C’est aussi la propension du système consumériste à tout annexer et détruire sans manifester la moindre once de moralité qui préside à la deuxième partie du récit, dans une Tokyo temporairement régénérée, où, en dépit d’une de ces coïncidences foireuses dont je ne suis guère friand, le récit est globalement bon, aussi attristant que désespérant.
Enfin, c’est une belle histoire d’amour qui porte le tout. L’amour de Led pour Deb qui l’a conduit bien imprudemment à devenir ce qu’il est, celui de Deb pour Led qui veut refaire de lui un être humain complet.

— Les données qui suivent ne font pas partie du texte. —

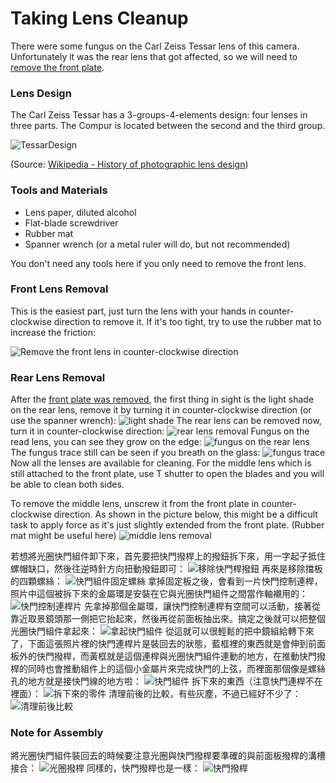 # Taking Lens Cleanup
There were some fungus on the Carl Zeiss Tessar lens of this camera. Unfortunately it was the rear lens that got affected, so we will need to [remove the front plate](front_plate.md).

### Lens Design
The Carl Zeiss Tessar has a 3-groups-4-elements design: four lenses in three parts. The Compur is located between the second and the third group.

![TessarDesign](https://upload.wikimedia.org/wikipedia/commons/thumb/0/01/ZeissTessar-text.svg/220px-ZeissTessar-text.svg.png)

(Source: [Wikipedia - History of photographic lens design](https://en.wikipedia.org/wiki/History_of_photographic_lens_design))

### Tools and Materials

* Lens paper, diluted alcohol
* Flat-blade screwdriver
* Rubber mat
* Spanner wrench (or a metal ruler will do, but not recommended)

You don't need any tools here if you only need to remove the front lens.

### Front Lens Removal
This is the easiest part, just turn the lens with your hands in counter-clockwise direction to remove it. If it's too tight, try to use the rubber mat to increase the friction:

![Remove the front lens in counter-clockwise direction](../images/P1160551.JPG)

### Rear Lens Removal
After the [front plate was removed](front_plate.md), the first thing in sight is the light shade on the rear lens, remove it by turning it in counter-clockwise direction (or use the spanner wrench):
![light shade](../images/P1100522.JPG)
The rear lens can be removed now, turn it in counter-clockwise direction:
![rear lens removal](../images/P1100521.JPG)
Fungus on the read lens, you can see they grow on the edge:
![fungus on the rear lens](../images/P1090481.JPG)
The fungus trace still can be seen if you breath on the glass:
![fungus trace](../images/P1100518.JPG)
Now all the lenses are available for cleaning. For the middle lens which is still attached to the front plate, use T shutter to open the blades and you will be able to clean both sides.

To remove the middle lens, unscrew it from the front plate in counter-clockwise direction. As shown in the picture below, this might be a difficult task to apply force as it's just slightly extended from the front plate. (Rubber mat might be useful here)
![middle lens removal](../images/P1100523.JPG)

若想將光圈快門組件卸下來，首先要把快門撥桿上的撥鈕拆下來，用一字起子抵住螺帽缺口，然後往逆時針方向扭動撥鈕即可：
![移除快門桿撥鈕](../images/P1100508.JPG)
再來是移除擋板的四顆螺絲：
![快門組件固定螺絲](../images/P1100517.JPG)
拿掉固定板之後，會看到一片快門控制連桿，照片中這個被拆下來的金屬環是安裝在它與光圈快門組件之間當作軸襯用的：
![快門控制連桿片](../images/P1100503.JPG)
先拿掉那個金屬環，讓快門控制連桿有空間可以活動，接著從靠近取景鏡頭那一側把它抬起來，然後再從前面板抽出來。搞定之後就可以把整個光圈快門組件拿起來：
![拿起快門組件](../images/P1100494.JPG)
從這就可以很輕鬆的把中鏡組給轉下來了，下面這張照片裡的快門連桿片是裝回去的狀態，藍框裡的東西就是會伸到前面板外的快門撥桿，而黃框就是這個連桿與光圈快門組件連動的地方，在推動快門撥桿的同時也會推動組件上的這個小金屬片來完成快門的上弦，而裡面那個像是螺絲孔的地方就是接快門線的地方啦：
![快門組件](../images/P1100516.JPG)
拆下來的東西（注意快門連桿不在裡面）：
![拆下來的零件](../images/P1150544.JPG)
清理前後的比較，有些灰塵，不過已經好不少了：
![清理前後比較](../images/CleanCompare.JPG)

### Note for Assembly
將光圈快門組件裝回去的時候要注意光圈與快門撥桿要準確的與前面板撥桿的溝槽接合：
![光圈撥桿](../images/ApertureCoupler.JPG)
同樣的，快門撥桿也是一樣：
![快門撥桿](../images/ShutterCoupler.JPG)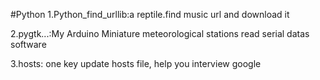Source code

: ﻿#Python
1.Python_find_urllib:a reptile.find music url and download it

2.pygtk...:My Arduino Miniature meteorological stations read serial datas software

3.hosts: one key update hosts file, help you interview google
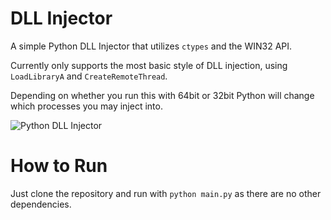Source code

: # DLL Injector

A simple Python DLL Injector that utilizes `ctypes` and the WIN32 API.

Currently only supports the most basic style of DLL injection, using `LoadLibraryA` and `CreateRemoteThread`.

Depending on whether you run this with 64bit or 32bit Python will change which processes you may inject into.

![Python DLL Injector](https://i.imgur.com/w2AZbll.png)

# How to Run

Just clone the repository and run with `python main.py` as there are no other dependencies.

C’est l’amour de deux enfants perdus sans famille qui n’ont chacun que l’autre sur qui compter et de qui tirer la force de lutter dans un monde en déliquescence.

Le dessin, nerveux et très détaillé, soutient parfaitement le récit et lui apporte une myriade d’informations visuelles qui construisent le monde à parts égales avec le texte - comme dans Urban ou Chew par exemple. Il sait aussi changer, s’orientaliser, quand le rythme et la cadre de l’histoire changent. Les couleurs, contrastées et lumineuses, parachèvent l’ensemble.

Qu’arrive vite le tome 2.

Tokyo Ghost t1, Eden atomique, Remender, Murphy, Hollingsworth

Je ne résiste pas à l'envie de montrer cet image où, sur le flux de Led, les auteurs se moquent d'eux-mêmes dans la langue improbable de l’époque.

Commentaires

GeishaNellie a dit…
Pour ma part, je ne suis pas sûre d'avoir aimé. L'histoire me plaisait, mais j'ai eu déjà difficulté avec le graphisme. Je regarde le volume 2 (dernier volume) et je ne sais toujours pas si je vais me lancer ou non.
Gromovar a dit…
Le graphisme c'est toujours ce qui fait qu'on a envie ou pas - a priori - de lire un comic, alors je comprends qu'on puisse être arrêté.
Mais l'histoire est vraiment sympa ceci dit.